===== Extracted entries =====

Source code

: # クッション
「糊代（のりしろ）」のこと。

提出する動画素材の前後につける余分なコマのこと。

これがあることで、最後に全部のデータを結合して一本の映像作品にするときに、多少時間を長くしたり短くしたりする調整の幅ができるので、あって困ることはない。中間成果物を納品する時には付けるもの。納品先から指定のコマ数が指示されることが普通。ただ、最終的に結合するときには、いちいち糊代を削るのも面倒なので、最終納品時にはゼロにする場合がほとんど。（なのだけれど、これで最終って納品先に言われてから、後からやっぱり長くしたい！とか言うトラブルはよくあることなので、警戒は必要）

=====

* _Your assignment_:
Exactly as they stand in the records above, print the lines from the one containing "提出する動画素材の前後につける余分なコマのこと。" through the final line, inclusive.

* _Output of the task_:
提出する動画素材の前後につける余分なコマのこと。

これがあることで、最後に全部のデータを結合して一本の映像作品にするときに、多少時間を長くしたり短くしたりする調整の幅ができるので、あって困ることはない。中間成果物を納品する時には付けるもの。納品先から指定のコマ数が指示されることが普通。ただ、最終的に結合するときには、いちいち糊代を削るのも面倒なので、最終納品時にはゼロにする場合がほとんど。（なのだけれど、これで最終って納品先に言われてから、後からやっぱり長くしたい！とか言うトラブルはよくあることなので、警戒は必要）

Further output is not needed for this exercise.